In a case where the targeted sell data is beyond the sell range R (Yes in S218), the sale confirmation processing unit 12 records, into the block chain BC, the sale confirmation information corresponding to the sell data, in which a value is set in the amount of trade electric energy, in the candidate sell data group (S220). In the example of FIGS. 11A and 11B, the sale confirmation information corresponding to the sell data dS1 and dS2 is recorded to the block chain BC at time t18 and time t19, respectively, in FIG. 5.

According to the processing of FIG. 12, the amount of trade electric energy can be fairly distributed to each sell information.

FIG. 15 is a flowchart for explaining an example of processing procedure of contract confirmation processing. For example, FIG. 15 is executed with regard to buy data and sell data concerning a trade period immediately after the start time (time t20 of FIG. 5) of the trade period. In other words, the processing procedure of FIG. 15 is executed at time t21 of FIG. 5.

In step S301, the contract generation unit 13 adopts, as a processing target (hereinafter referred to as “targeted sell data”), the first sell data of the sell data included in the sell range R. At time t21, the state of each sell data and buy data is as illustrated in FIGS. 14A and 14B.

Subsequently, the contract generation unit 13 substitutes the amount of trade electric energy of the targeted sell data into the variable X (S302). The variable X is a variable for storing a remaining amount of the amount of trade electric energy of the targeted sell data (hereinafter referred to as “trade remaining amount”).

Subsequently, the contract generation unit 13 searches, from the buy data group in which the purchase reservation is “confirmed” (hereinafter referred to as “candidate buy data group”), buy data of which location of the purchaser is the same as the location of the seller of the targeted sell data and of which seller-confirmed amount has not reached the buy amount, and adopts, as the processing target, the first buy data among the buy data found in the search (S303). In a case where no buy data is found in the search, the first buy data among the buy data of which location of the purchaser is closest to the location of the seller of the targeted sell data is adopted as the processing target. Hereinafter, the buy data adopted as the processing target will be referred to as the “targeted buy data”.

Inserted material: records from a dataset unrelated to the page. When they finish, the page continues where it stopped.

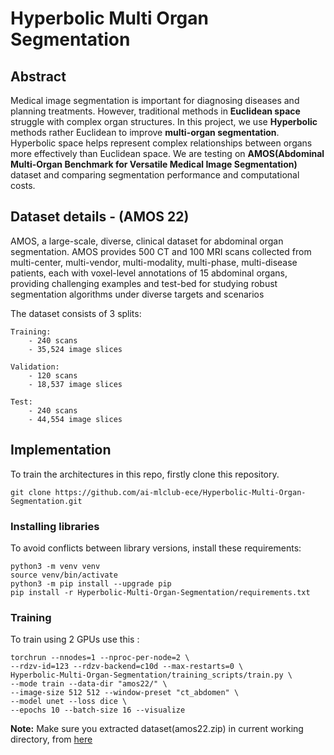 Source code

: # Hyperbolic Multi Organ Segmentation

## Abstract

Medical image segmentation is important for diagnosing diseases and planning treatments. However, traditional methods in **Euclidean space** struggle with complex organ structures. In this project, we use **Hyperbolic** methods rather Euclidean to improve **multi-organ segmentation**. Hyperbolic space helps represent complex relationships between organs more effectively than Euclidean space. We are testing on **AMOS(Abdominal Multi-Organ Benchmark for Versatile Medical Image Segmentation)** dataset and comparing segmentation performance and computational costs.


## Dataset details - (AMOS 22)

AMOS, a large-scale, diverse, clinical dataset for abdominal organ segmentation. AMOS provides 500 CT and 100 MRI scans collected from multi-center, multi-vendor, multi-modality, multi-phase, multi-disease patients, each with voxel-level annotations of 15 abdominal organs, providing challenging examples and test-bed for studying robust segmentation algorithms under diverse targets and scenarios

The dataset consists of 3 splits:
```
Training:
    - 240 scans
    - 35,524 image slices

Validation:
    - 120 scans
    - 18,537 image slices

Test:
    - 240 scans
    - 44,554 image slices
```

## Implementation

To train the architectures in this repo, firstly clone this repository.

```
git clone https://github.com/ai-mlclub-ece/Hyperbolic-Multi-Organ-Segmentation.git
```

### Installing libraries

To avoid conflicts between library versions, install these requirements:
```
python3 -m venv venv
source venv/bin/activate
python3 -m pip install --upgrade pip
pip install -r Hyperbolic-Multi-Organ-Segmentation/requirements.txt
```

### Training

To train using 2 GPUs use this :
```
torchrun --nnodes=1 --nproc-per-node=2 \
--rdzv-id=123 --rdzv-backend=c10d --max-restarts=0 \
Hyperbolic-Multi-Organ-Segmentation/training_scripts/train.py \
--mode train --data-dir "amos22/" \
--image-size 512 512 --window-preset "ct_abdomen" \
--model unet --loss dice \
--epochs 10 --batch-size 16 --visualize
```

**Note:** Make sure you extracted dataset(amos22.zip) in current working directory, from [here](https://zenodo.org/records/7262581)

Subsequently, the contract generation unit 13 substitutes, into the variable Y, a result obtained by subtracting the seller-confirmed amount of the targeted buy data from the buy amount of the targeted buy data (S304). In other words, the variable Y is a variable for storing the amount of shortage with respect to the buy amount in the targeted buy data.

Subsequently, the contract generation unit 13 compares the trade remaining amount X and the amount of shortage Y (S305). In a case where the trade remaining amount X is larger than the amount of shortage Y (No in S305), the contract generation unit 13 records, into the memory device 103, matching information indicating that the electric power corresponding to the amount of shortage Y is sold from the targeted sell data to the targeted buy data (S306). Subsequently, the contract generation unit 13 sets the value of the buy amount of the targeted buy data as the seller-confirmed amount of the targeted buy data (S307). As a result, all the sellers have been confirmed for the targeted buy data. Subsequently, the contract generation unit 13 substitutes, into the trade remaining amount X, a result obtained by subtracting the amount of shortage Y from the trade remaining amount X, and repeats step S303 and subsequent steps.

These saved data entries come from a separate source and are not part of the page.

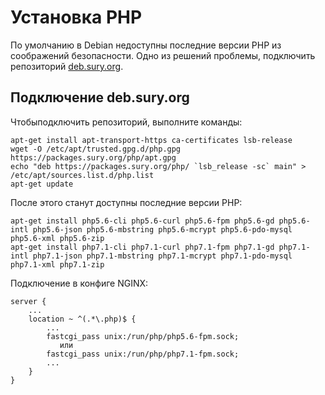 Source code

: # Установка PHP

По умолчанию в Debian недоступны последние версии PHP из соображений безопасности.
Одно из решений проблемы, подключить репозиторий [deb.sury.org](https://packages.sury.org/php/).

## Подключение deb.sury.org

Чтобыподключить репозиторий, выполните команды:

```
apt-get install apt-transport-https ca-certificates lsb-release
wget -O /etc/apt/trusted.gpg.d/php.gpg https://packages.sury.org/php/apt.gpg
echo "deb https://packages.sury.org/php/ `lsb_release -sc` main" > /etc/apt/sources.list.d/php.list
apt-get update
```

После этого станут доступны последние версии PHP:

```
apt-get install php5.6-cli php5.6-curl php5.6-fpm php5.6-gd php5.6-intl php5.6-json php5.6-mbstring php5.6-mcrypt php5.6-pdo-mysql php5.6-xml php5.6-zip
apt-get install php7.1-cli php7.1-curl php7.1-fpm php7.1-gd php7.1-intl php7.1-json php7.1-mbstring php7.1-mcrypt php7.1-pdo-mysql php7.1-xml php7.1-zip
```

Подключение в конфиге NGINX: 

```
server {
    ...
    location ~ ^(.*\.php)$ {
        ...
        fastcgi_pass unix:/run/php/php5.6-fpm.sock;
           или
        fastcgi_pass unix:/run/php/php7.1-fpm.sock;
        ...
    }
}
```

On the other hand, in a case where the trade remaining amount X is equal to or less than the amount of shortage Y in step S305 (Yes in S305), the contract generation unit 13 records, into the memory device 103, matching information indicating that the electric power corresponding to the trade remaining amount X is sold from the targeted sell data to the targeted buy data (S309). Subsequently, the contract generation unit 13 substitutes, into the seller-confirmed amount of the targeted buy data, a result obtained by adding the trade remaining amount X to the seller-confirmed amount of the targeted buy data (S310). Subsequently, the contract generation unit 13 adopts, as the processing target, sell data subsequent to the targeted sell data in the sell range R (S311). In a case where there is subsequent sell data (Yes in S312), the subsequent sell data is adopted as the targeted sell data, and step 302 and subsequent steps are repeated.

Therefore, in steps S301 to S312, for each piece of sell data, the buy data to which the electricity is to be sold is determined on the basis of the geographical closeness between the seller and the purchaser. Alternatively, for each piece of buy data, sell data from which the electricity is purchased may be determined.

When steps up to step S311 have been executed on all the sell data in the sell range R in the order of receipt (No in S312), the contract generation unit 13 records, into the block chain BC, the contract information based on each piece of matching information recorded in step S306 or S309 (S313).

For example, in the example of FIGS. 14A and 14B, matching (association) is made as illustrated in FIG. 16. FIG. 16 is a drawing illustrating an example of a matching result of sells and buys. In FIG. 16, each arrow from sell data to buy data indicates matching information. More specifically, FIG. 16 shows that, from the amount of trade electric energy (500 kWh) of the sell data dS1, 300 kWh is sold to the buy data dB1, and 200 kWh is sold to the buy data dB2. From the amount of trade electric energy (400 kWh) of the sell data dS2, 100 kWh is sold to the buy data dB2, and 300 kWh is sold to the buy data dB2. As a result, the buy amounts of all the buy data are satisfied without excess or shortage.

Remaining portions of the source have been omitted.